▸ **Problem statement**: The expected response is a copy of every line in the entries below that includes the word "https".

Entries provided Start Marker

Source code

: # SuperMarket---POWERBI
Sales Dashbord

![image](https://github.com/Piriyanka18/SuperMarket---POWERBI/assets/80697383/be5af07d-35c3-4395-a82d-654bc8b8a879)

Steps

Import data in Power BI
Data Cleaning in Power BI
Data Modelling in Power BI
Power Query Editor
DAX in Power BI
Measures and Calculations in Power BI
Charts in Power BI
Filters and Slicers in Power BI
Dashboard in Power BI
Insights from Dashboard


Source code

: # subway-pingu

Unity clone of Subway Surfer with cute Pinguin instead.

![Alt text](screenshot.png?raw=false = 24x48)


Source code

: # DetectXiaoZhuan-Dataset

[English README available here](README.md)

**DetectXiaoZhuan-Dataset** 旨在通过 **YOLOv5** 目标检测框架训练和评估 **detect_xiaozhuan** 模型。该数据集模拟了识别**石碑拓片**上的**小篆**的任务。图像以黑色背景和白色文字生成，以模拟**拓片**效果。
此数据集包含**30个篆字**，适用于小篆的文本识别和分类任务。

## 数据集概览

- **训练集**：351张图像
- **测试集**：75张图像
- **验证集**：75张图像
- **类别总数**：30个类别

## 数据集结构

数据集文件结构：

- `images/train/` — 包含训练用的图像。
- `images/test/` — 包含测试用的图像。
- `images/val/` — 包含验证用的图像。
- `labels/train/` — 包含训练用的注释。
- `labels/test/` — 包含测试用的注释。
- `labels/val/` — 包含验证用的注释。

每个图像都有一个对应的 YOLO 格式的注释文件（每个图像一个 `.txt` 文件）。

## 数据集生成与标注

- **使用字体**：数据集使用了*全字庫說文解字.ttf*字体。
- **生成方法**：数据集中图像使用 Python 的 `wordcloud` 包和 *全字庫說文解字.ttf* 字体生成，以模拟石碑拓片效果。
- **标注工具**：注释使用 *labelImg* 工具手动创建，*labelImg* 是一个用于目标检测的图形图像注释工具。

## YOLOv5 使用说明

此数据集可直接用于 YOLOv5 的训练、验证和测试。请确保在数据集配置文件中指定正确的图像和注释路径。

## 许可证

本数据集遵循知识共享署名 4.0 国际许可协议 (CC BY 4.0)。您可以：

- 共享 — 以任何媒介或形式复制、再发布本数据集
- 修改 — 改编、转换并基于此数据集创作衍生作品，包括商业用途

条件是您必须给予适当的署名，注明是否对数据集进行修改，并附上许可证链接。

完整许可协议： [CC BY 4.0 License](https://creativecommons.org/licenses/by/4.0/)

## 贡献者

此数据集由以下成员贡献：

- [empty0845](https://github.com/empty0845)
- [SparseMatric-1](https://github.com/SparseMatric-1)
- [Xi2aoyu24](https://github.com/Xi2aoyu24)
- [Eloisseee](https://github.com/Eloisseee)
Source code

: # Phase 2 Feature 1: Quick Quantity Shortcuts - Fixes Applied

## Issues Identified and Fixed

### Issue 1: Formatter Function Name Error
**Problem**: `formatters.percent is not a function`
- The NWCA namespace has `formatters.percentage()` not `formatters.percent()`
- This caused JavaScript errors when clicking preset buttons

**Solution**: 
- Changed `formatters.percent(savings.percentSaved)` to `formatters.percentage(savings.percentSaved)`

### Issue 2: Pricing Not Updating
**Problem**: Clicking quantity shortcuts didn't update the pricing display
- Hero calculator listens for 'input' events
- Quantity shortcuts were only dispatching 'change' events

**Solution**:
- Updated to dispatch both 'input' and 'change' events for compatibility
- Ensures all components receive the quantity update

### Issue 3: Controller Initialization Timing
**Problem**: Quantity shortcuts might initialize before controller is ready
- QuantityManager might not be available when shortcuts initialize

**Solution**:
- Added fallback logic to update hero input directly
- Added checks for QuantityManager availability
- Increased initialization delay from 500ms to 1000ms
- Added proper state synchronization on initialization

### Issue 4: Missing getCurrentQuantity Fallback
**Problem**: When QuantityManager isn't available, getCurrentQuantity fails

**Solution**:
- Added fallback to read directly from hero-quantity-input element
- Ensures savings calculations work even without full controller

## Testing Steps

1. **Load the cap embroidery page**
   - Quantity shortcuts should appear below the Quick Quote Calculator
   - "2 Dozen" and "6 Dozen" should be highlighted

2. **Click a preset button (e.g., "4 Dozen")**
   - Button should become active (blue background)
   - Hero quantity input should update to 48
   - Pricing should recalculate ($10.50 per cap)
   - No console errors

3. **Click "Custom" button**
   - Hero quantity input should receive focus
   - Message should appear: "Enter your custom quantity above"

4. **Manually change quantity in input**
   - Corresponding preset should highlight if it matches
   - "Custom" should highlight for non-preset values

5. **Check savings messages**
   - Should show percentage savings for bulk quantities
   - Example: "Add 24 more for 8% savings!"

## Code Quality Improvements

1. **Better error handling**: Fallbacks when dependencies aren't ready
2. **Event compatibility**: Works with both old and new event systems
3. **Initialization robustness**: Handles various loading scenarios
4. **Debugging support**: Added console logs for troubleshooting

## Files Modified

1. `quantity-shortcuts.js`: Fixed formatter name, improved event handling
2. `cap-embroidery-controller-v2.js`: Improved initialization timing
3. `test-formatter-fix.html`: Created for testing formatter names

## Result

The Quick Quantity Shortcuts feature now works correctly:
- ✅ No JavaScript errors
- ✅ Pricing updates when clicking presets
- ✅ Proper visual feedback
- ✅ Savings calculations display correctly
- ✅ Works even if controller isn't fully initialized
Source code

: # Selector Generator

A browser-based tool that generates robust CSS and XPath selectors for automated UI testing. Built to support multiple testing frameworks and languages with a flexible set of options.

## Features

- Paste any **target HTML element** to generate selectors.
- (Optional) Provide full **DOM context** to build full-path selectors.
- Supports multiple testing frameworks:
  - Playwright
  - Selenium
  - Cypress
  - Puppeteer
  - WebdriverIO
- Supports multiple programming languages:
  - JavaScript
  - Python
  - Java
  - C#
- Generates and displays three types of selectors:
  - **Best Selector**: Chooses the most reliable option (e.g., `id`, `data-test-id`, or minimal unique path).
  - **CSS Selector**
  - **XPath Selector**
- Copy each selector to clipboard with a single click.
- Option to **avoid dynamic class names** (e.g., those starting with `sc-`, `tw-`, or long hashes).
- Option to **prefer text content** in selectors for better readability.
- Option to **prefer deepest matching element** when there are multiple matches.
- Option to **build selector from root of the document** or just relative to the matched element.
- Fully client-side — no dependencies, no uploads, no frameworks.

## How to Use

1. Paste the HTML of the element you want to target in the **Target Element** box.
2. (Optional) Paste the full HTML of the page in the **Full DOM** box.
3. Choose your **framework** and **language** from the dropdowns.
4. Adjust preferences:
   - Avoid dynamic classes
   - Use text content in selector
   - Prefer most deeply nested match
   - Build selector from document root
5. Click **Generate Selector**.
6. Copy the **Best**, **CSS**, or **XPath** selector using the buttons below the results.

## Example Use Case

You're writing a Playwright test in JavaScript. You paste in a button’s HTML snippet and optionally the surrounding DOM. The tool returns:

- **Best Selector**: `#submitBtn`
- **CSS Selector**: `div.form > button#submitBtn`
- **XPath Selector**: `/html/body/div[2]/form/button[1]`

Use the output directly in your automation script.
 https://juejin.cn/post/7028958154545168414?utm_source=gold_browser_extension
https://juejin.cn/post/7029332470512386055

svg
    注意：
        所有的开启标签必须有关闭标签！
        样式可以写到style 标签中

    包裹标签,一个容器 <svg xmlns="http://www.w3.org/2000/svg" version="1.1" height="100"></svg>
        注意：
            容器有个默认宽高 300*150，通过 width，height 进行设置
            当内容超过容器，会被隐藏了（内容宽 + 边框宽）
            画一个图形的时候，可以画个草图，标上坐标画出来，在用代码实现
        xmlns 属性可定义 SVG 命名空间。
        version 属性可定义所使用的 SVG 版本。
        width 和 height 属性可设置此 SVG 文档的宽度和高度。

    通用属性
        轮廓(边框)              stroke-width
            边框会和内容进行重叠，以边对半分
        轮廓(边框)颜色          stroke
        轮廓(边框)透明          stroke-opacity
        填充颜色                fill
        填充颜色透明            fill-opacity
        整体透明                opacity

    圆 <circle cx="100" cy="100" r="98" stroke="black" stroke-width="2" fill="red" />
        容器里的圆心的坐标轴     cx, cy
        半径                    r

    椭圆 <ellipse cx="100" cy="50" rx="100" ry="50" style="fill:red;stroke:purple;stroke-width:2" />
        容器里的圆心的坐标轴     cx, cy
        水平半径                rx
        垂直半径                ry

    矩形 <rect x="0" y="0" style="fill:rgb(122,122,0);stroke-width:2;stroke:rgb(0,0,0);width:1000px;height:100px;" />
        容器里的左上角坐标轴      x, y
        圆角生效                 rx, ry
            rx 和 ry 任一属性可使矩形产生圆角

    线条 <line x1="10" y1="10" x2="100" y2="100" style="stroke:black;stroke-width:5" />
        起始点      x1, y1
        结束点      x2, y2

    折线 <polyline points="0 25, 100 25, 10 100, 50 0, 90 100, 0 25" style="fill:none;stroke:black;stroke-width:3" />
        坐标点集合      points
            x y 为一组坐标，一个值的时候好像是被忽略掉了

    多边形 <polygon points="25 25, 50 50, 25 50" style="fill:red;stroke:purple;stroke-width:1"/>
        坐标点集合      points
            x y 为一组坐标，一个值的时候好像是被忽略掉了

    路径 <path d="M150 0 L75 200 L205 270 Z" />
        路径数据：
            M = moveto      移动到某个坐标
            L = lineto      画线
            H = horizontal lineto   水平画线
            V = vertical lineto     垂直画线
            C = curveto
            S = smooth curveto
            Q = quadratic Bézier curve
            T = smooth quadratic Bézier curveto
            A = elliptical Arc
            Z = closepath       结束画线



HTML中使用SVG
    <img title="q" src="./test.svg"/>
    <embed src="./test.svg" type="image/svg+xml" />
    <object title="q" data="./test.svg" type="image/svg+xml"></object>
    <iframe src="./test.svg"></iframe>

Entries provided End Marker

▸ **Problem solution**:
![image](https://github.com/Piriyanka18/SuperMarket---POWERBI/assets/80697383/be5af07d-35c3-4395-a82d-654bc8b8a879)
完整许可协议： [CC BY 4.0 License](https://creativecommons.org/licenses/by/4.0/)
- [empty0845](https://github.com/empty0845)
- [SparseMatric-1](https://github.com/SparseMatric-1)
- [Xi2aoyu24](https://github.com/Xi2aoyu24)
- [Eloisseee](https://github.com/Eloisseee)
 https://juejin.cn/post/7028958154545168414?utm_source=gold_browser_extension
https://juejin.cn/post/7029332470512386055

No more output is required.